Records supplied:
────────
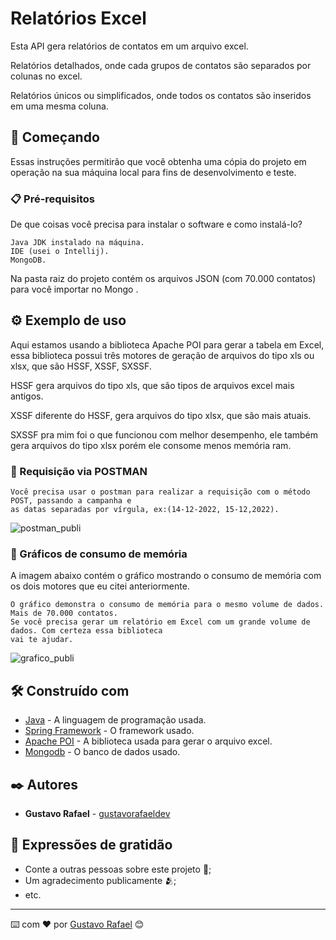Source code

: # Relatórios Excel

Esta API gera relatórios de contatos em um arquivo excel.

Relatórios detalhados, onde cada grupos de contatos são separados por colunas no excel.

Relatórios únicos ou simplificados, onde todos os contatos são inseridos em uma mesma coluna.

## 🚀 Começando

Essas instruções permitirão que você obtenha uma cópia do projeto em operação na sua máquina local para fins de desenvolvimento e teste.


### 📋 Pré-requisitos

De que coisas você precisa para instalar o software e como instalá-lo?

```
Java JDK instalado na máquina.
IDE (usei o Intellij).
MongoDB.
```
Na pasta raiz do projeto contém os arquivos JSON (com 70.000 contatos) para você importar no Mongo
.
## ⚙️ Exemplo de uso

Aqui estamos usando a biblioteca Apache POI para gerar a tabela em Excel, essa biblioteca 
possui três motores de geração de arquivos do tipo xls ou xlsx, que são HSSF, XSSF, SXSSF.

HSSF gera arquivos do tipo xls, que são tipos de arquivos excel mais antigos.

XSSF diferente do HSSF, gera arquivos do tipo xlsx, que são mais atuais.

SXSSF pra mim foi o que funcionou com melhor desempenho, ele também gera arquivos do tipo xlsx
porém ele consome menos memória ram.

### 🔩 Requisição via POSTMAN



```
Você precisa usar o postman para realizar a requisição com o método POST, passando a campanha e 
as datas separadas por vírgula, ex:(14-12-2022, 15-12,2022).
```
![postman_publi](https://user-images.githubusercontent.com/105467235/215152830-c1fdbae0-d857-4db7-bcf4-7efcbcb29514.png)

### 🔩 Gráficos de consumo de memória

A imagem abaixo contém o gráfico mostrando o consumo de memória com os dois motores que eu citei 
anteriormente.

```
O gráfico demonstra o consumo de memória para o mesmo volume de dados. 
Mais de 70.000 contatos.
Se você precisa gerar um relatório em Excel com um grande volume de dados. Com certeza essa biblioteca 
vai te ajudar.
```
![grafico_publi](https://user-images.githubusercontent.com/105467235/215152800-546b5fe6-e701-4b4b-ab2a-518027449c4e.png)
## 🛠️ Construído com

* [Java](https://www.java.com/pt-BR/) - A linguagem de programação usada.
* [Spring Framework](https://spring.io/projects/spring-framework) - O framework usado.
* [Apache POI](https://rometools.github.io/rome/) - A biblioteca usada para gerar o arquivo excel.
* [Mongodb](https://www.mongodb.com/try/download/community) - O banco de dados usado.

## ✒️ Autores

* **Gustavo Rafael** - [gustavorafaeldev](https://github.com/gustavorafaeldev)

## 🎁 Expressões de gratidão

* Conte a outras pessoas sobre este projeto 📢;
* Um agradecimento publicamente 🫂;
* etc.


---
⌨️ com ❤️ por [Gustavo Rafael](https://github.com/gustavorafaeldev) 😊

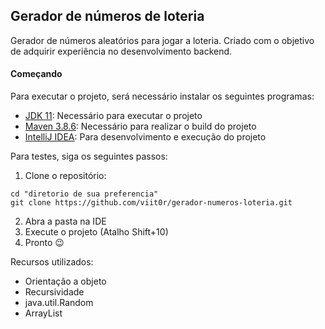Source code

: ## Gerador de números de loteria

Gerador de números aleatórios para jogar a loteria. Criado com o objetivo de adquirir experiência no desenvolvimento backend.



#### Começando

Para executar o projeto, será necessário instalar os seguintes programas:

- [JDK 11](https://www.oracle.com/br/java/technologies/javase/jdk11-archive-downloads.html): Necessário para executar o projeto
- [Maven 3.8.6](https://maven.apache.org/download.cgi): Necessário para realizar o build do projeto
- [IntelliJ IDEA](https://www.jetbrains.com/pt-br/idea/download/#section=windows): Para desenvolvimento e execução do projeto

Para testes, siga os seguintes passos:

1. Clone o repositório: 
```shell
cd "diretorio de sua preferencia"
git clone https://github.com/viit0r/gerador-numeros-loteria.git
```
2. Abra a pasta na IDE
3. Execute o projeto (Atalho Shift+10)
4. Pronto 😉

Recursos utilizados: 

- Orientação a objeto
- Recursividade
- java.util.Random
- ArrayList

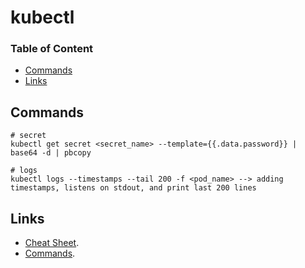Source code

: # kubectl

### Table of Content
* [Commands](#commands)
* [Links](#links)

## Commands
```
# secret
kubectl get secret <secret_name> --template={{.data.password}} | base64 -d | pbcopy

# logs
kubectl logs --timestamps --tail 200 -f <pod_name> --> adding timestamps, listens on stdout, and print last 200 lines
```

## Links

* [Cheat Sheet](https://kubernetes.io/docs/reference/kubectl/cheatsheet/).
* [Commands](https://kubernetes.io/docs/reference/generated/kubectl/kubectl-commands).
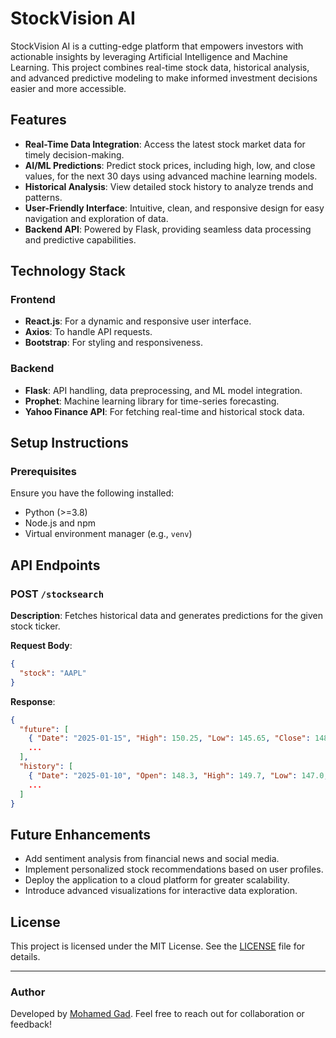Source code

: # StockVision AI

StockVision AI is a cutting-edge platform that empowers investors with actionable insights by leveraging Artificial Intelligence and Machine Learning. This project combines real-time stock data, historical analysis, and advanced predictive modeling to make informed investment decisions easier and more accessible.

## Features

- **Real-Time Data Integration**: Access the latest stock market data for timely decision-making.
- **AI/ML Predictions**: Predict stock prices, including high, low, and close values, for the next 30 days using advanced machine learning models.
- **Historical Analysis**: View detailed stock history to analyze trends and patterns.
- **User-Friendly Interface**: Intuitive, clean, and responsive design for easy navigation and exploration of data.
- **Backend API**: Powered by Flask, providing seamless data processing and predictive capabilities.

## Technology Stack

### Frontend

- **React.js**: For a dynamic and responsive user interface.
- **Axios**: To handle API requests.
- **Bootstrap**: For styling and responsiveness.

### Backend

- **Flask**: API handling, data preprocessing, and ML model integration.
- **Prophet**: Machine learning library for time-series forecasting.
- **Yahoo Finance API**: For fetching real-time and historical stock data.

## Setup Instructions

### Prerequisites

Ensure you have the following installed:

- Python (>=3.8)
- Node.js and npm
- Virtual environment manager (e.g., `venv`)

## API Endpoints

### POST `/stocksearch`

**Description**: Fetches historical data and generates predictions for the given stock ticker.

**Request Body**:

```json
{
  "stock": "AAPL"
}
```

**Response**:

```json
{
  "future": [
    { "Date": "2025-01-15", "High": 150.25, "Low": 145.65, "Close": 148.32 },
    ...
  ],
  "history": [
    { "Date": "2025-01-10", "Open": 148.3, "High": 149.7, "Low": 147.0, "Close": 148.5, "Volume": 1000000 },
    ...
  ]
}
```

## Future Enhancements

- Add sentiment analysis from financial news and social media.
- Implement personalized stock recommendations based on user profiles.
- Deploy the application to a cloud platform for greater scalability.
- Introduce advanced visualizations for interactive data exploration.

## License

This project is licensed under the MIT License. See the [LICENSE](./LICENSE) file for details.

---

### Author

Developed by [Mohamed Gad](https://github.com/OldAlexhub/StockVisionAI.git). Feel free to reach out for collaboration or feedback!
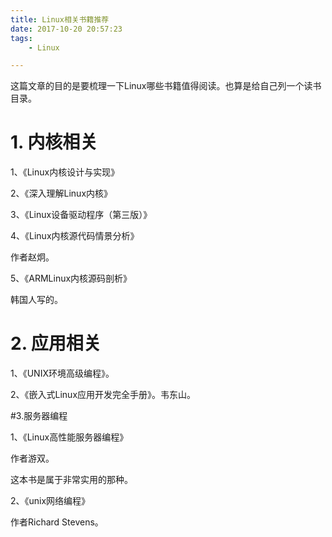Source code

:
 ```yaml
---
title: Linux相关书籍推荐
date: 2017-10-20 20:57:23
tags:
	- Linux

---
```




这篇文章的目的是要梳理一下Linux哪些书籍值得阅读。也算是给自己列一个读书目录。

# 1. 内核相关



1、《Linux内核设计与实现》

2、《深入理解Linux内核》

3、《Linux设备驱动程序（第三版）》

4、《Linux内核源代码情景分析》

作者赵炯。

5、《ARMLinux内核源码剖析》

韩国人写的。



# 2. 应用相关

1、《UNIX环境高级编程》。

2、《嵌入式Linux应用开发完全手册》。韦东山。



#3.服务器编程

1、《Linux高性能服务器编程》

作者游双。

这本书是属于非常实用的那种。



2、《unix网络编程》

作者Richard Stevens。

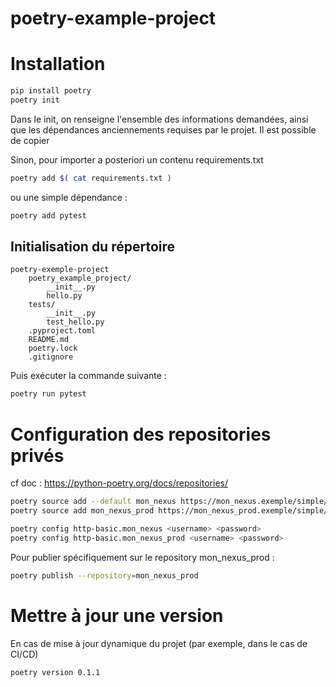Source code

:# poetry-example-project

# Installation

```bash
pip install poetry
poetry init
```
Dans le init, on renseigne l'ensemble des informations demandées, ainsi que les dépendances anciennements requises par le projet. 
Il est possible de copier 

Sinon, pour importer a posteriori un contenu requirements.txt
```bash
poetry add $( cat requirements.txt )
```

ou une simple dépendance : 
```bash
poetry add pytest
```


## Initialisation du répertoire
```
poetry-exemple-project
    poetry_example_project/
        __init__.py
        hello.py
    tests/
        __init__.py
        test_hello.py
    .pyproject.toml
    README.md
    poetry.lock
    .gitignore
```

Puis exécuter la commande suivante : 
```bash
poetry run pytest
```

# Configuration des repositories privés

cf doc : https://python-poetry.org/docs/repositories/

```bash
poetry source add --default mon_nexus https://mon_nexus.exemple/simple/
poetry source add mon_nexus_prod https://mon_nexus_prod.exemple/simple/

poetry config http-basic.mon_nexus <username> <password>
poetry config http-basic.mon_nexus_prod <username> <password>
```

Pour publier spécifiquement sur le repository mon_nexus_prod : 
```bash
poetry publish --repository=mon_nexus_prod
```

# Mettre à jour une version

En cas de mise à jour dynamique du projet (par exemple, dans le cas de CI/CD)

```bash
poetry version 0.1.1
```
────────
Exercise requirements:
Pictures are to be omitted; otherwise, every line from the first line of the listing through the line containing "Aqui estamos usando" must be reproduced exactly, both ends included.

Reply:
Source code

: # Relatórios Excel

Esta API gera relatórios de contatos em um arquivo excel.

Relatórios detalhados, onde cada grupos de contatos são separados por colunas no excel.

Relatórios únicos ou simplificados, onde todos os contatos são inseridos em uma mesma coluna.

## 🚀 Começando

Essas instruções permitirão que você obtenha uma cópia do projeto em operação na sua máquina local para fins de desenvolvimento e teste.


### 📋 Pré-requisitos

De que coisas você precisa para instalar o software e como instalá-lo?

```
Java JDK instalado na máquina.
IDE (usei o Intellij).
MongoDB.
```
Na pasta raiz do projeto contém os arquivos JSON (com 70.000 contatos) para você importar no Mongo
.
## ⚙️ Exemplo de uso

Aqui estamos usando a biblioteca Apache POI para gerar a tabela em Excel, essa biblioteca 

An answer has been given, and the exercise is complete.